[Data items]
============
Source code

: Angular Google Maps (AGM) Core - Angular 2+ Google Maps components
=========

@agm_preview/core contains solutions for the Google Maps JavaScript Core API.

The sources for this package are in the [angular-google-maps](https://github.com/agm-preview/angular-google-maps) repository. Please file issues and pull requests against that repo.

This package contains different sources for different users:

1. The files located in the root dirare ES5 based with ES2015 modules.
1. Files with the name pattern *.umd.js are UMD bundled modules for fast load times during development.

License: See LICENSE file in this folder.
============
Once you reach the line that contains "The sources for", print it and every line after it exactly as written, stopping at the last line of the records and adding nothing.

The sources for this package are in the [angular-google-maps](https://github.com/agm-preview/angular-google-maps) repository. Please file issues and pull requests against that repo.

This package contains different sources for different users:

1. The files located in the root dirare ES5 based with ES2015 modules.
1. Files with the name pattern *.umd.js are UMD bundled modules for fast load times during development.

License: See LICENSE file in this folder.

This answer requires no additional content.